▸ **DATA LISTING**
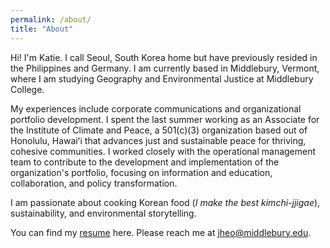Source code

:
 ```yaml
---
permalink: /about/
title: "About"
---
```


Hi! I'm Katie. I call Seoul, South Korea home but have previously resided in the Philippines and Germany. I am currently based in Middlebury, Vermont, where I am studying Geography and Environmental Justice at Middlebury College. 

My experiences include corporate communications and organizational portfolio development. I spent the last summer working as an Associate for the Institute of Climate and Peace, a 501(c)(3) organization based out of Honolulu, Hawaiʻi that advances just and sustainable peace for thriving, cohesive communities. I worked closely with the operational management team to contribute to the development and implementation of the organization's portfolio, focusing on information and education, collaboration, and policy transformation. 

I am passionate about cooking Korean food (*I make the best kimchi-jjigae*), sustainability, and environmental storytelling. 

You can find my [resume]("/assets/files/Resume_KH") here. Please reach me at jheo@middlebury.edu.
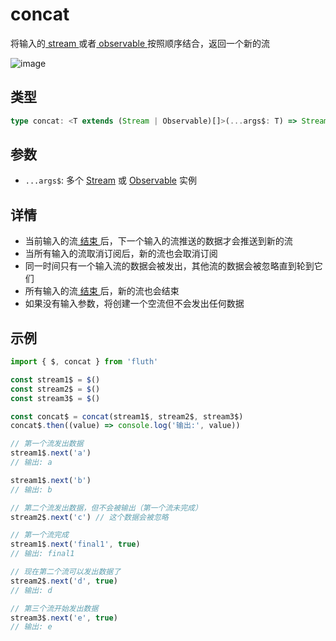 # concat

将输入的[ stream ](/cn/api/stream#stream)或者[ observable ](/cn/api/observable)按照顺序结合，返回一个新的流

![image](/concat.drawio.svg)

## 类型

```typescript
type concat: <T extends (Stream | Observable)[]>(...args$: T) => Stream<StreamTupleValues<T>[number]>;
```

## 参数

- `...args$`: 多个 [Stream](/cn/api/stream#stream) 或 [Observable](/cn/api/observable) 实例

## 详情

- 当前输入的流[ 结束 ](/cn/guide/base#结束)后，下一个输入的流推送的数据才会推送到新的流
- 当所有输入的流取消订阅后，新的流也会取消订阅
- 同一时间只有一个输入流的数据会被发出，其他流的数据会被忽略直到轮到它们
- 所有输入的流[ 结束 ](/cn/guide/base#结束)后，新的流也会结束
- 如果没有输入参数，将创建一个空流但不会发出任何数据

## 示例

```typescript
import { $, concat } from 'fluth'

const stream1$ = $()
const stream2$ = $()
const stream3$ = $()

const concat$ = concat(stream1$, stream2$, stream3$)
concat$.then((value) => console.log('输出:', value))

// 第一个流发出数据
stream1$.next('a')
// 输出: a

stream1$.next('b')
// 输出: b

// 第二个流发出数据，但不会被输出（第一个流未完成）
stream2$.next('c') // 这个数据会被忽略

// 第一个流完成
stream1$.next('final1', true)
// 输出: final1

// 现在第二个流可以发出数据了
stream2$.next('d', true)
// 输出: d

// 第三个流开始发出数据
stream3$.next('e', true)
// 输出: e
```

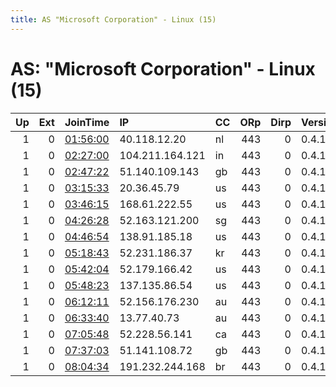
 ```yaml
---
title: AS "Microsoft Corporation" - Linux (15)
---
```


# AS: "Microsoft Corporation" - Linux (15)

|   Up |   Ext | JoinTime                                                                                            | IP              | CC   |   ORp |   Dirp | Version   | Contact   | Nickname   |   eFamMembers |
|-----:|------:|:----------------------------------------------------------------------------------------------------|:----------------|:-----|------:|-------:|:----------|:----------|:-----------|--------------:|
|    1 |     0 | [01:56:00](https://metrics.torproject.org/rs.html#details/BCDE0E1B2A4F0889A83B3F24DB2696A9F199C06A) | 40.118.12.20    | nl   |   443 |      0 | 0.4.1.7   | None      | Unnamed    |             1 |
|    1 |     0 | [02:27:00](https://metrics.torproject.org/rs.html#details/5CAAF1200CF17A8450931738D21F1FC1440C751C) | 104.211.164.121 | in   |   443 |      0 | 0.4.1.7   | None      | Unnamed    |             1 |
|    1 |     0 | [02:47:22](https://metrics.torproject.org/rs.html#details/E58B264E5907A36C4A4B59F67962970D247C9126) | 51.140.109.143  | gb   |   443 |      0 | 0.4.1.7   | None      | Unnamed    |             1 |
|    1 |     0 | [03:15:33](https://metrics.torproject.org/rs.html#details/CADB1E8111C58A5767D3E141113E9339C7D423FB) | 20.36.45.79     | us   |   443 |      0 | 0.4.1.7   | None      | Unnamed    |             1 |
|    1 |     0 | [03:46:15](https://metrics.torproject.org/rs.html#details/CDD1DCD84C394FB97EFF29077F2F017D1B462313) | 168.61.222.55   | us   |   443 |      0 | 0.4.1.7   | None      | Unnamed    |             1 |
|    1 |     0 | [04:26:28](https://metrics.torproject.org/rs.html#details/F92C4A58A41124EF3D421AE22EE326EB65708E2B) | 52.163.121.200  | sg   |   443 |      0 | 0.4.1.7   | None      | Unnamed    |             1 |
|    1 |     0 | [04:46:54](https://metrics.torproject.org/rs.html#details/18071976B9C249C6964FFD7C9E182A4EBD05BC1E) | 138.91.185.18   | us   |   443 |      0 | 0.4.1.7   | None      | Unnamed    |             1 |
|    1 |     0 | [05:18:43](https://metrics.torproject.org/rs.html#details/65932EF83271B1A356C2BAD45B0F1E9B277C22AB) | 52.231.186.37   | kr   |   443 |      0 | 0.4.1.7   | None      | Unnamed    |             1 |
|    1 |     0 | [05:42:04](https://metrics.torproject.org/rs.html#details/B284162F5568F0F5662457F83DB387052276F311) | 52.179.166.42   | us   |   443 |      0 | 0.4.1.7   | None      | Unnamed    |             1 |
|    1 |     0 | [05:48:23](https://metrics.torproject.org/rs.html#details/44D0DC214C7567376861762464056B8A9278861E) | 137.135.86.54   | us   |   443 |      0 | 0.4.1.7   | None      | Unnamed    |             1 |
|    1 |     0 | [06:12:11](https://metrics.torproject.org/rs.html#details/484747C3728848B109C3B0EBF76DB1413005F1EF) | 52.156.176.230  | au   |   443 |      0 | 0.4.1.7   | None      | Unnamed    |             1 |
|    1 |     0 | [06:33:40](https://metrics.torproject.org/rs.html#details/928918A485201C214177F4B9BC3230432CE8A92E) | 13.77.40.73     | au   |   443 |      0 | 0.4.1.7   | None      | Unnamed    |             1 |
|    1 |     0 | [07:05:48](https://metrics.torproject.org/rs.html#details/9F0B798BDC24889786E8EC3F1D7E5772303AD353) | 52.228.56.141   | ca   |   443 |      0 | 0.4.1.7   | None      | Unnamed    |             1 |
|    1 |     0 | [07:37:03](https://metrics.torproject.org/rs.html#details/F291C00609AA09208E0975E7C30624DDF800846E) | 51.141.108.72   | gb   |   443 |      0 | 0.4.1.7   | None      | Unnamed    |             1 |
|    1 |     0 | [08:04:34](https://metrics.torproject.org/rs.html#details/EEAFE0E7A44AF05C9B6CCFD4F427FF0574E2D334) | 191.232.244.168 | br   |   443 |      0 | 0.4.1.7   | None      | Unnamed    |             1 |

▸ **ASSIGNED TASK**
In the records above, collect each line with "Linux".

▸ **SOLUTION FOR THIS TASK**
title: AS "Microsoft Corporation" - Linux (15)
# AS: "Microsoft Corporation" - Linux (15)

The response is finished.